Ratingen. Amtsgericht Düsseldorf stimmt Insolvenzverfahren für Modekette Esprit zu. Konzernchef: Mieten zu hoch. Filialschließungen in Deutschland geplant.
Vier Jahre nach der ersten Insolvenz in Eigenverwaltung hat das Amtsgericht Düsseldorf am Freitag, 17. Mai, für die Modekette Esprit ein zweites Verfahren eröffnet. Das teilte das Unternehmen mit. Der Chef der in Hongkong ansässigen Holding kündigt indes in einem Interview Filialschließungen in Deutschland an.
Für die Mitarbeitenden in Deutschland, die am Mittwoch Vormittag in Ratingen informiert wurden, kam die Hiobsbotschaft nicht ganz überraschend. Seit längerem zeichnete sich ab, dass Esprit in eine wirtschaftliche Schieflage geraten war. Wobei das Unternehmen bei weitem nicht das Einzige ist, das unter der Flaute in der Textilbranche leidet. Esprit hatte bereits im Jahr 2020 ein Schutzschirmverfahren für mehrere deutsche Gesellschaften beantragt. Damals waren rund 50 Filialen in Deutschland geschlossen worden, etwa 1100 Stellen wurden gestrichen.
Esprit-Geschäftsführerin Man Yi Yip ist gegangen
Das zweite Insolvenzverfahren soll nun offenbar genutzt werden, um das Filialnetz weiter zu stutzen. „Wir werden versuchen, dass dies so reibungslos wie möglich abläuft.

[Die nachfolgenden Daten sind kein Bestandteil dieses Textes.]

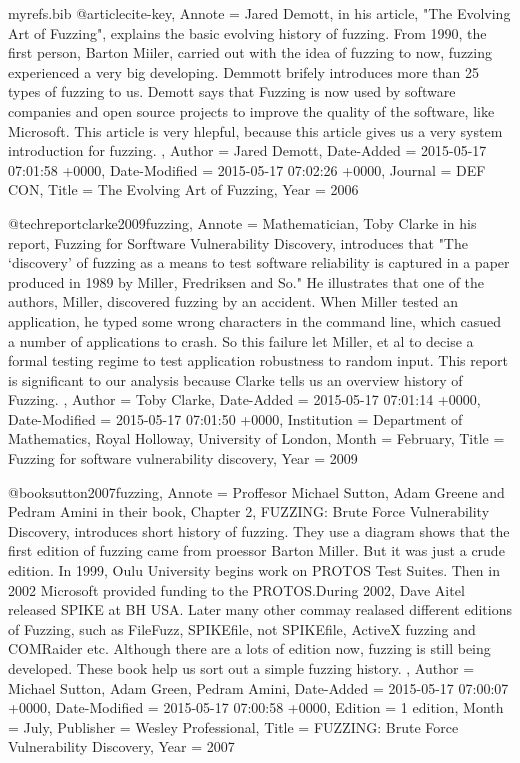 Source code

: \begin{filecontents}{myrefs.bib}
@article{cite-key,
	Annote = {Jared Demott, in his article, "The Evolving Art of Fuzzing", explains the basic evolving history of fuzzing. From 1990, the first person, Barton Miiler, carried out with the idea of fuzzing to now, fuzzing experienced a very big developing. Demmott brifely introduces more than 25 types of fuzzing to us. Demott says that Fuzzing is now used by software companies and open source projects to improve the quality of the software, like Microsoft. This article is very hlepful, because this article gives us a very system introduction for fuzzing.  },
	Author = {Jared Demott},
	Date-Added = {2015-05-17 07:01:58 +0000},
	Date-Modified = {2015-05-17 07:02:26 +0000},
	Journal = {DEF CON},
	Title = {The Evolving Art of Fuzzing},
	Year = {2006}}

@techreport{clarke2009fuzzing,
	Annote = {Mathematician, Toby Clarke in his report, Fuzzing for Sorftware Vulnerability Discovery, introduces that "The `discovery' of fuzzing as a means to test software reliability is captured in a paper produced in 1989 by Miller, Fredriksen and So." He illustrates that one of the authors, Miller, discovered fuzzing by an accident. When Miller tested an application, he typed some wrong characters in the command line, which casued a number of applications to crash. So this failure let Miller, et al to decise a formal testing regime to test application robustness to random input. This report is significant to our analysis because Clarke tells us an overview history of Fuzzing. },
	Author = {Toby Clarke},
	Date-Added = {2015-05-17 07:01:14 +0000},
	Date-Modified = {2015-05-17 07:01:50 +0000},
	Institution = {Department of Mathematics, Royal Holloway, University of London},
	Month = {February},
	Title = {Fuzzing for software vulnerability discovery},
	Year = {2009}}

@book{sutton2007fuzzing,
	Annote = {Proffesor Michael Sutton, Adam Greene and Pedram Amini in their book, Chapter 2, FUZZING: Brute Force Vulnerability Discovery, introduces short history of fuzzing. They use a diagram shows that the first edition of fuzzing came from proessor Barton Miller. But it was just a crude edition. In 1999, Oulu University begins work on PROTOS Test Suites. Then in 2002 Microsoft provided funding to the PROTOS.During 2002, Dave Aitel released SPIKE at BH USA. Later many other commay realased different editions of Fuzzing, such as FileFuzz, SPIKEfile, not SPIKEfile, ActiveX fuzzing and COMRaider etc. Although there are a lots of edition now, fuzzing is still  being developed. These book help us sort out a simple fuzzing history.  },
	Author = {Michael Sutton, Adam Green, Pedram Amini},
	Date-Added = {2015-05-17 07:00:07 +0000},
	Date-Modified = {2015-05-17 07:00:58 +0000},
	Edition = {1 edition},
	Month = {July},
	Publisher = {Wesley Professional},
	Title = {FUZZING: Brute Force Vulnerability Discovery},
	Year = {2007}}


\end{filecontents}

Aber es wird Schließungen geben. Es wird Veränderungen geben“, sagte William Pak, Chef der Esprit-Holding in Hongkong, dem Branchenblatt Textilwirtschaft. Der Manager hält überdies die Mieten für zu hoch. „Die Mieten sind sehr, sehr hoch, die Verträge wurden über einen langen Zeitraum abgeschlossen. Das macht eine angemessene Umstrukturierung oder Größenanpassung sehr schwierig“, so Pak.

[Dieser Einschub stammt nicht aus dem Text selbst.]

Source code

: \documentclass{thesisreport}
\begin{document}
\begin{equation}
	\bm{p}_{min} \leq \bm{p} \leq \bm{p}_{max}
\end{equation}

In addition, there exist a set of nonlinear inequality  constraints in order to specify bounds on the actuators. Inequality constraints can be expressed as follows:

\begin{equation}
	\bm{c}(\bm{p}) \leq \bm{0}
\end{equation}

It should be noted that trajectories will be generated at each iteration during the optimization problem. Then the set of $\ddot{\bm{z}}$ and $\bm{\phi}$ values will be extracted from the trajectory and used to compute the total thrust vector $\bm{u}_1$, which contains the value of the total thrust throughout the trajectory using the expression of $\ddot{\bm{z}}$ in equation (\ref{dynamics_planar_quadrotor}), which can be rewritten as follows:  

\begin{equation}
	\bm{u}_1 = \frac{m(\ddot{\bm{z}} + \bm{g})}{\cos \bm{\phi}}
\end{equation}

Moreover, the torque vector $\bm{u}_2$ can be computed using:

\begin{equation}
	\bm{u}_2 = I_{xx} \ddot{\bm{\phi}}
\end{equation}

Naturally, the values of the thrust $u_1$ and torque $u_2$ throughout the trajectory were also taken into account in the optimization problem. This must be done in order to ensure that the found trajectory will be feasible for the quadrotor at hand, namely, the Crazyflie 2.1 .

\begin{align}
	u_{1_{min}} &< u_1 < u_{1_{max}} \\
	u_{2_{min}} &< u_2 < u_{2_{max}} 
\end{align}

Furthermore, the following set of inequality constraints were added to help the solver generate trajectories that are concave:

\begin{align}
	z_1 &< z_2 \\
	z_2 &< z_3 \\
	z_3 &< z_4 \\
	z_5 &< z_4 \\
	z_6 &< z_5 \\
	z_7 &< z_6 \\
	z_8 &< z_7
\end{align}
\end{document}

Auf dem Prüfstand steht nach seinen Angaben auch die Europa-Zentrale in Ratingen. Pak: „Ratingen ist Mittelpunkt dieser Umstrukturierung. Der Standort wurde vor mehr als 20 Jahren zu einer Zeit gegründet, als das Modell en vogue war, Läden, Zehntausende von Optionen und so viele Regale wie möglich zu füllen.“ Nähere Angaben machte er gegenüber der Textilwirtschaft nicht.
„Sinkende Umsätze und Managementwechsel“
Dem Unternehmen steht nun die Münchner Kanzlei Gerloff Liebler Rechtsanwälte zur Seite, die über langjährige Erfahrungen bei Restrukturierungen in der Mode- und Handelsbranche verfügt und bereits für namhafte Marken wie Escada, Gerry Weber, Adler-Modemärkte, Hallhuber, Laurèl und Tennis-Point tätig war. Die derzeitige Geschäftsführerin Man Yi Yip hat Esprit verlassen, teilte der Modehändler mit. Ihre Aufgaben nehmen nun drei Rechtsanwälte wahr.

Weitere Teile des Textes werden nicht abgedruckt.